### RECORDS FOR PROCESSING:
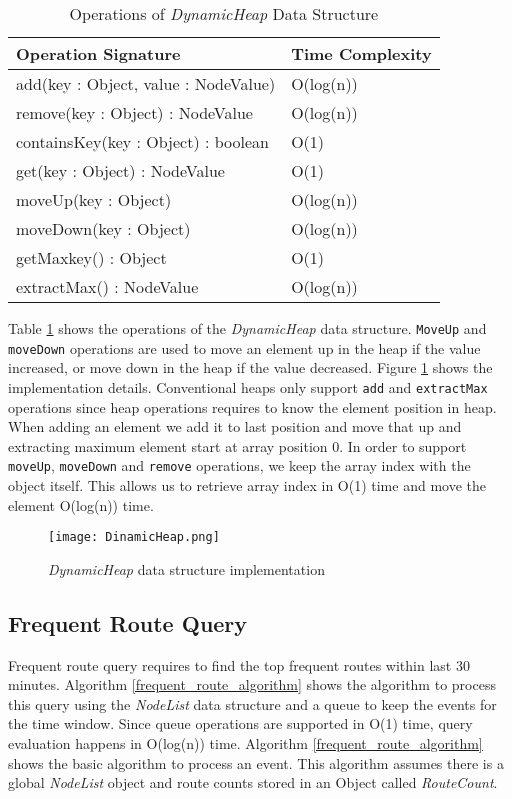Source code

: \begin{table}
\centering
\caption{Operations of \textit{DynamicHeap} Data Structure}
\begin{tabular}{|l|l|} \hline
Operation Signature & Time Complexity \\ \hline \hline
add(key : Object, value : NodeValue) & O(log(n)) \\ \hline
remove(key : Object) : NodeValue & O(log(n)) \\ \hline
containsKey(key : Object) : boolean & O(1) \\ \hline
get(key : Object) : NodeValue & O(1) \\ \hline
moveUp(key : Object) & O(log(n)) \\ \hline
moveDown(key : Object) & O(log(n)) \\ \hline
getMaxkey() : Object & O(1) \\ \hline
extractMax() : NodeValue & O(log(n)) \\ \hline
\end{tabular}
\label{dynamicheap_api}
\end{table}

Table \ref{dynamicheap_api} shows the operations of the \textit{DynamicHeap} data structure. \texttt{MoveUp} and \texttt{moveDown} operations are used to move an element up in the heap if the value increased, or move down in the heap if the value decreased. Figure \ref{dynamicheap_impl} shows the implementation details. Conventional heaps only support \texttt{add} and \texttt{extractMax} operations since heap operations requires to know the element position in heap. When adding an element we add it to last position and move that up and extracting maximum element start at array position 0. In order to support \texttt{moveUp}, \texttt{moveDown} and \texttt{remove} operations, we keep the array index with the object itself. This allows us to retrieve array index in O(1) time and move the element O(log(n)) time.


\begin{figure}[!t]
        \centering
        \texttt{[image: DinamicHeap.png]}
        \caption{\textit{DynamicHeap} data structure implementation}
        \label{dynamicheap_impl}
\end{figure}

\subsection{Frequent Route Query}

Frequent route query requires to find the top frequent routes within last 30 minutes. Algorithm \ref{frequent_route_algorithm} shows the algorithm to process this query using the \textit{NodeList} data structure and a queue to keep the events for the time window.  Since queue operations are supported in O(1) time, query evaluation happens in O(log(n)) time. Algorithm \ref{frequent_route_algorithm} shows the basic algorithm to process an event. This algorithm assumes there is a global \textit{NodeList} object and route counts stored in an Object called \textit{RouteCount}.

### ASSIGNMENT:
Copy out the data exactly and keep the pictures out.

### ANSWER TO THIS TASK:
Source code

: \begin{table}
\centering
\caption{Operations of \textit{DynamicHeap} Data Structure}
\begin{tabular}{|l|l|} \hline
Operation Signature & Time Complexity \\ \hline \hline
add(key : Object, value : NodeValue) & O(log(n)) \\ \hline
remove(key : Object) : NodeValue & O(log(n)) \\ \hline
containsKey(key : Object) : boolean & O(1) \\ \hline
get(key : Object) : NodeValue & O(1) \\ \hline
moveUp(key : Object) & O(log(n)) \\ \hline
moveDown(key : Object) & O(log(n)) \\ \hline
getMaxkey() : Object & O(1) \\ \hline
extractMax() : NodeValue & O(log(n)) \\ \hline
\end{tabular}
\label{dynamicheap_api}
\end{table}

Table \ref{dynamicheap_api} shows the operations of the \textit{DynamicHeap} data structure. \texttt{MoveUp} and \texttt{moveDown} operations are used to move an element up in the heap if the value increased, or move down in the heap if the value decreased. Figure \ref{dynamicheap_impl} shows the implementation details. Conventional heaps only support \texttt{add} and \texttt{extractMax} operations since heap operations requires to know the element position in heap. When adding an element we add it to last position and move that up and extracting maximum element start at array position 0. In order to support \texttt{moveUp}, \texttt{moveDown} and \texttt{remove} operations, we keep the array index with the object itself. This allows us to retrieve array index in O(1) time and move the element O(log(n)) time.


\begin{figure}[!t]
        \centering
        \texttt{[image: DinamicHeap.png]}
        \caption{\textit{DynamicHeap} data structure implementation}
        \label{dynamicheap_impl}
\end{figure}

\subsection{Frequent Route Query}

Frequent route query requires to find the top frequent routes within last 30 minutes. Algorithm \ref{frequent_route_algorithm} shows the algorithm to process this query using the \textit{NodeList} data structure and a queue to keep the events for the time window.  Since queue operations are supported in O(1) time, query evaluation happens in O(log(n)) time. Algorithm \ref{frequent_route_algorithm} shows the basic algorithm to process an event. This algorithm assumes there is a global \textit{NodeList} object and route counts stored in an Object called \textit{RouteCount}.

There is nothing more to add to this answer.